Intraepithelial dysplasia (superficial to the lamina propria) is the premalignant lesion in IBD-associated CRC, and is classified as low grade or high grade according to histopathological features. The differentiation of low-grade dysplasia (LGD) from high-grade dysplasia (HGD) is based on the degree and extent of nuclear stratification, haphazardness and loss of nuclear polarity, nuclear atypia, nucleolar size, nuclear clumping and presence of atypical mitotic figures.

Low-grade dysplasia needs to be differentiated from reactive changes due to inflammation. The presence of neoplastic invasion is diagnostic of CRC. For the most part, IBD-associated CRC is histologically similar to sporadic CRC, although it exhibits several different pathobiological features.

Colorectal cancer in IBD, like its sporadic counterpart, is most commonly adenocarcinomaA type of cancerous tumour that forms from glandular structures in epithelial tissue.. Dysplasia in IBD is typically multifocal, and variously described as flat, indistinct, ulcerated, plaque-like, nodular, velvety, stricturing or mass-like, whereas sporadic dysplasia is more classically unifocal and associated with discrete polyp formation.[10]

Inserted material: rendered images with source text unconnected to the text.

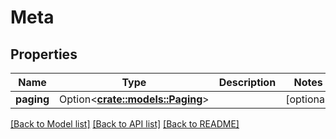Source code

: # Meta

## Properties

Name | Type | Description | Notes
------------ | ------------- | ------------- | -------------
**paging** | Option<[**crate::models::Paging**](Paging.md)> |  | [optional]

[[Back to Model list]](../README.md#documentation-for-models) [[Back to API list]](../README.md#documentation-for-api-endpoints) [[Back to README]](../README.md)


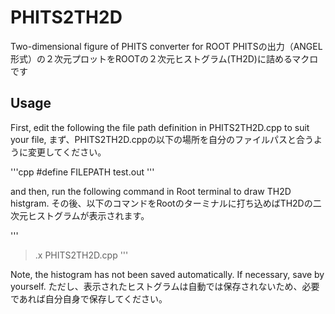 # PHITS2TH2D
Two-dimensional figure of PHITS converter for ROOT
PHITSの出力（ANGEL形式）の２次元プロットをROOTの２次元ヒストグラム(TH2D)に詰めるマクロです

## Usage
First, edit the following the file path definition in PHITS2TH2D.cpp to suit your file,
まず、PHITS2TH2D.cppの以下の場所を自分のファイルパスと合うように変更してください。

'''cpp
   #define FILEPATH test.out
'''

and then, run the following command in Root terminal to draw TH2D histgram.
その後、以下のコマンドをRootのターミナルに打ち込めばTH2Dの二次元ヒストグラムが表示されます。

'''
   > .x PHITS2TH2D.cpp
'''

Note, the histogram has not been saved automatically. If necessary, save by yourself.
ただし、表示されたヒストグラムは自動では保存されないため、必要であれば自分自身で保存してください。
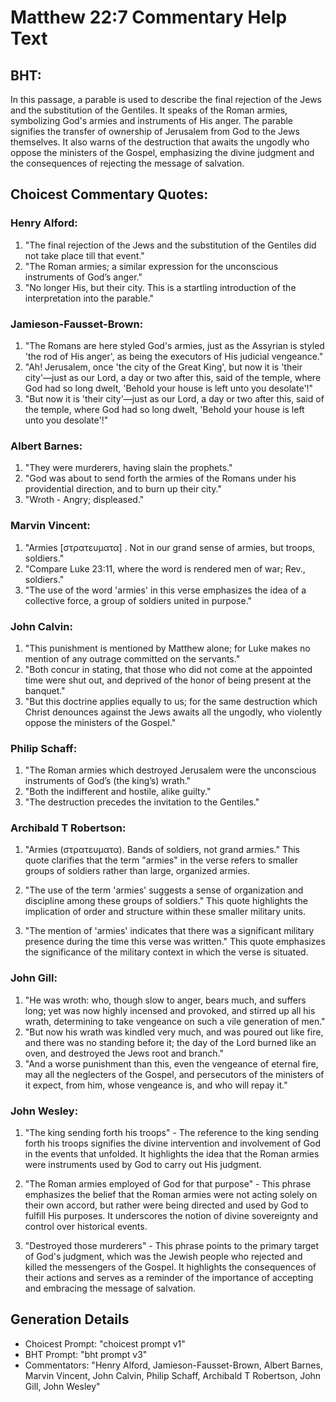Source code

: # Matthew 22:7 Commentary Help Text

## BHT:
In this passage, a parable is used to describe the final rejection of the Jews and the substitution of the Gentiles. It speaks of the Roman armies, symbolizing God's armies and instruments of His anger. The parable signifies the transfer of ownership of Jerusalem from God to the Jews themselves. It also warns of the destruction that awaits the ungodly who oppose the ministers of the Gospel, emphasizing the divine judgment and the consequences of rejecting the message of salvation.

## Choicest Commentary Quotes:
### Henry Alford:
1. "The final rejection of the Jews and the substitution of the Gentiles did not take place till that event." 
2. "The Roman armies; a similar expression for the unconscious instruments of God’s anger." 
3. "No longer His, but their city. This is a startling introduction of the interpretation into the parable."

### Jamieson-Fausset-Brown:
1. "The Romans are here styled God's armies, just as the Assyrian is styled 'the rod of His anger', as being the executors of His judicial vengeance."
2. "Ah! Jerusalem, once 'the city of the Great King', but now it is 'their city'—just as our Lord, a day or two after this, said of the temple, where God had so long dwelt, 'Behold your house is left unto you desolate'!"
3. "But now it is 'their city'—just as our Lord, a day or two after this, said of the temple, where God had so long dwelt, 'Behold your house is left unto you desolate'!"

### Albert Barnes:
1. "They were murderers, having slain the prophets." 
2. "God was about to send forth the armies of the Romans under his providential direction, and to burn up their city."
3. "Wroth - Angry; displeased."

### Marvin Vincent:
1. "Armies [στρατευματα] . Not in our grand sense of armies, but troops, soldiers." 
2. "Compare Luke 23:11, where the word is rendered men of war; Rev., soldiers." 
3. "The use of the word 'armies' in this verse emphasizes the idea of a collective force, a group of soldiers united in purpose."

### John Calvin:
1. "This punishment is mentioned by Matthew alone; for Luke makes no mention of any outrage committed on the servants."
2. "Both concur in stating, that those who did not come at the appointed time were shut out, and deprived of the honor of being present at the banquet."
3. "But this doctrine applies equally to us; for the same destruction which Christ denounces against the Jews awaits all the ungodly, who violently oppose the ministers of the Gospel."

### Philip Schaff:
1. "The Roman armies which destroyed Jerusalem were the unconscious instruments of God’s (the king’s) wrath."
2. "Both the indifferent and hostile, alike guilty."
3. "The destruction precedes the invitation to the Gentiles."

### Archibald T Robertson:
1. "Armies (στρατευματα). Bands of soldiers, not grand armies." This quote clarifies that the term "armies" in the verse refers to smaller groups of soldiers rather than large, organized armies.

2. "The use of the term 'armies' suggests a sense of organization and discipline among these groups of soldiers." This quote highlights the implication of order and structure within these smaller military units.

3. "The mention of 'armies' indicates that there was a significant military presence during the time this verse was written." This quote emphasizes the significance of the military context in which the verse is situated.

### John Gill:
1. "He was wroth: who, though slow to anger, bears much, and suffers long; yet was now highly incensed and provoked, and stirred up all his wrath, determining to take vengeance on such a vile generation of men."
2. "But now his wrath was kindled very much, and was poured out like fire, and there was no standing before it; the day of the Lord burned like an oven, and destroyed the Jews root and branch."
3. "And a worse punishment than this, even the vengeance of eternal fire, may all the neglecters of the Gospel, and persecutors of the ministers of it expect, from him, whose vengeance is, and who will repay it."

### John Wesley:
1. "The king sending forth his troops" - The reference to the king sending forth his troops signifies the divine intervention and involvement of God in the events that unfolded. It highlights the idea that the Roman armies were instruments used by God to carry out His judgment.

2. "The Roman armies employed of God for that purpose" - This phrase emphasizes the belief that the Roman armies were not acting solely on their own accord, but rather were being directed and used by God to fulfill His purposes. It underscores the notion of divine sovereignty and control over historical events.

3. "Destroyed those murderers" - This phrase points to the primary target of God's judgment, which was the Jewish people who rejected and killed the messengers of the Gospel. It highlights the consequences of their actions and serves as a reminder of the importance of accepting and embracing the message of salvation.


## Generation Details
- Choicest Prompt: "choicest prompt v1"
- BHT Prompt: "bht prompt v3"
- Commentators: "Henry Alford, Jamieson-Fausset-Brown, Albert Barnes, Marvin Vincent, John Calvin, Philip Schaff, Archibald T Robertson, John Gill, John Wesley"
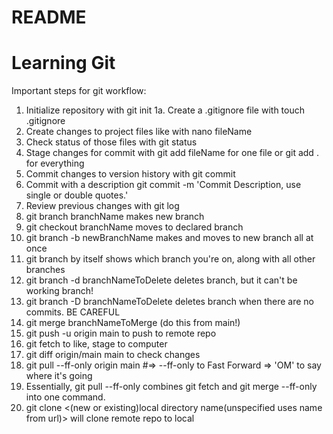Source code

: # README #
# Learning Git

Important steps for git workflow:

1. Initialize repository with git init
1a. Create a .gitignore file with touch .gitignore
2. Create changes to project files like with nano fileName
3. Check status of those files with git status
4. Stage changes for commit with git add fileName for one file or git add . for everything
5. Commit changes to version history with git commit
6. Commit with a description git commit -m 'Commit Description, use single or double quotes.'
7. Review previous changes with git log
8. git branch branchName makes new branch
9. git checkout branchName moves to declared branch
10. git branch -b newBranchName makes and moves to new branch all at once
11. git branch by itself shows which branch you're on, along with all other branches 
12. git branch -d branchNameToDelete deletes branch, but it can't be working branch!
13. git branch -D branchNameToDelete deletes branch when there are no commits. BE CAREFUL
14. git merge branchNameToMerge (do this from main!)
15. git push -u origin main to push to remote repo
16. git fetch to like, stage to computer
17. git diff origin/main main to check changes
18. git pull --ff-only origin main #=> --ff-only to Fast Forward => 'OM' to say where it's going
19. Essentially, git pull --ff-only combines git fetch and git merge --ff-only into one command.
20. git clone <remote repository url> <(new or existing)local directory name(unspecified uses 
name from url)> will clone remote repo to local

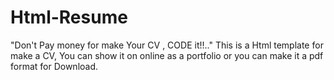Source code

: # Html-Resume
"Don't Pay money for make Your CV , CODE it!!.." This is a Html template for make a CV, You can show it on online as a portfolio or you can make it a pdf format for Download. 
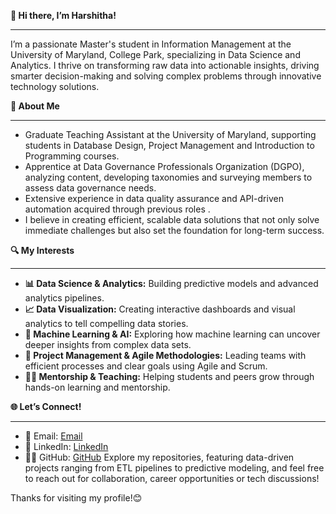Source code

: **👋 Hi there, I’m Harshitha!**
______________________________________________________________________________________________________________________________________________________________________________

I’m a passionate Master's student in Information Management at the University of Maryland, College Park, specializing in Data Science and Analytics. I thrive on transforming raw data into actionable insights, driving smarter decision-making and solving complex problems through innovative technology solutions.

**🌟 About Me**
______________________________________________________________________________________________________________________________________________________________________________
- Graduate Teaching Assistant at the University of Maryland, supporting students in Database Design, Project Management and Introduction to Programming courses.
- Apprentice at Data Governance Professionals Organization (DGPO), analyzing content, developing taxonomies and surveying members to assess data governance needs.
- Extensive experience in data quality assurance and API-driven automation acquired through previous roles .
- I believe in creating efficient, scalable data solutions that not only solve immediate challenges but also set the foundation for long-term success.

**🔍 My Interests**
______________________________________________________________________________________________________________________________________________________________________________

- **📊 Data Science & Analytics:** Building predictive models and advanced analytics pipelines.
- **📈 Data Visualization:** Creating interactive dashboards and visual analytics to tell compelling data stories.
- **🤖 Machine Learning & AI:** Exploring how machine learning can uncover deeper insights from complex data sets.
- **📅 Project Management & Agile Methodologies:** Leading teams with efficient processes and clear goals using Agile and Scrum.
- **👩‍🏫 Mentorship & Teaching:** Helping students and peers grow through hands-on learning and mentorship.

**🌐 Let’s Connect!**
______________________________________________________________________________________________________________________________________________________________________________

- 📧 Email: [Email](mailto:harshi07@umd.edu)
- 💼 LinkedIn: [LinkedIn](http://www.linkedin.com/in/harshitha-ramachandra/)
- 👨‍💻 GitHub: [GitHub](https://github.com/hramac?tab=repositories) Explore my repositories, featuring data-driven projects ranging from ETL pipelines to predictive modeling, and feel free to reach out for collaboration, career opportunities or tech discussions!


Thanks for visiting my profile!😊
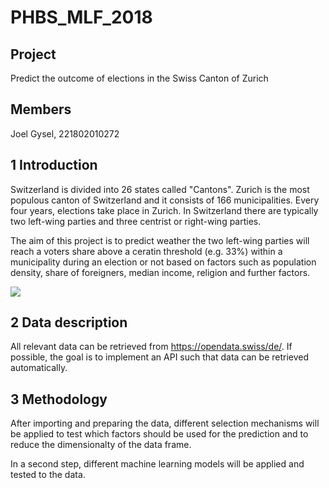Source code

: # PHBS_MLF_2018

## Project
Predict the outcome of elections in the Swiss Canton of Zurich 

## Members
Joel Gysel, 221802010272

## 1 Introduction 
Switzerland is divided into 26 states called "Cantons". Zurich is the most populous canton of Switzerland and it consists of 166 municipalities. Every four years, elections take place in Zurich. In Switzerland there are typically two left-wing parties and three centrist or right-wing parties. 

The aim of this project is to predict weather the two left-wing parties will reach a voters share above a ceratin threshold (e.g. 33%) within a municipality during an election or not based on factors such as population density, share of foreigners, median income, religion and further factors. 

![](zurich_sp_1995.png&s=200)

## 2 Data description
All relevant data can be retrieved from https://opendata.swiss/de/. If possible, the goal is to implement an API such that data can be retrieved automatically. 

## 3 Methodology 
After importing and preparing the data, different selection mechanisms will be applied to test which factors should be used for the prediction and to reduce the dimensionalty of the data frame. 

In a second step, different machine learning models will be applied and tested to the data. 
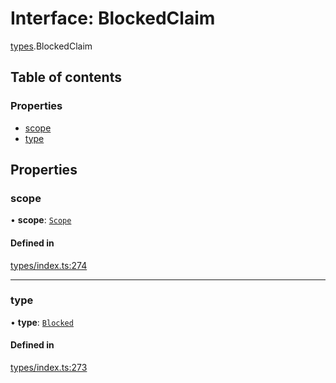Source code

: # Interface: BlockedClaim

[types](../wiki/types).BlockedClaim

## Table of contents

### Properties

- [scope](../wiki/types.BlockedClaim#scope)
- [type](../wiki/types.BlockedClaim#type)

## Properties

### scope

• **scope**: [`Scope`](../wiki/types.Scope)

#### Defined in

[types/index.ts:274](https://github.com/PolymathNetwork/polymesh-sdk/blob/c6fe1be3/src/types/index.ts#L274)

___

### type

• **type**: [`Blocked`](../wiki/types.ClaimType#blocked)

#### Defined in

[types/index.ts:273](https://github.com/PolymathNetwork/polymesh-sdk/blob/c6fe1be3/src/types/index.ts#L273)
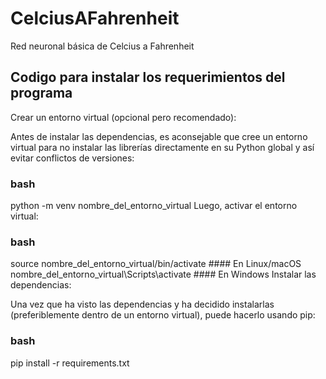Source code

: # CelciusAFahrenheit
Red neuronal básica de Celcius a Fahrenheit

## Codigo para instalar los requerimientos del programa
Crear un entorno virtual (opcional pero recomendado):

Antes de instalar las dependencias, es aconsejable que cree un entorno virtual para no instalar las librerías directamente en su Python global y así evitar conflictos de versiones:

### bash
python -m venv nombre_del_entorno_virtual
Luego, activar el entorno virtual:

### bash
source nombre_del_entorno_virtual/bin/activate    #### En Linux/macOS
nombre_del_entorno_virtual\Scripts\activate       #### En Windows
Instalar las dependencias:

Una vez que ha visto las dependencias y ha decidido instalarlas (preferiblemente dentro de un entorno virtual), puede hacerlo usando pip:

### bash
pip install -r requirements.txt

Lesions arise from currently or previously inflamed areas of the colon, but may occur in areas of microscopic inflammation rather than macroscopic involvement.[14] Being associated with chronic inflammation, colitis-associated dysplasia is most commonly located in the distal colon. The mean age at diagnosis of CRC is lower for IBD patients than for sporadic CRC patients, and synchronous tumours have been historically reported more commonly in IBD, occurring in up to 12%.[15] This finding might be explained by the subtlety of dysplastic lesions, but might also be partly accounted for by the failure of inferior, older generation colonoscopes to identify lesions.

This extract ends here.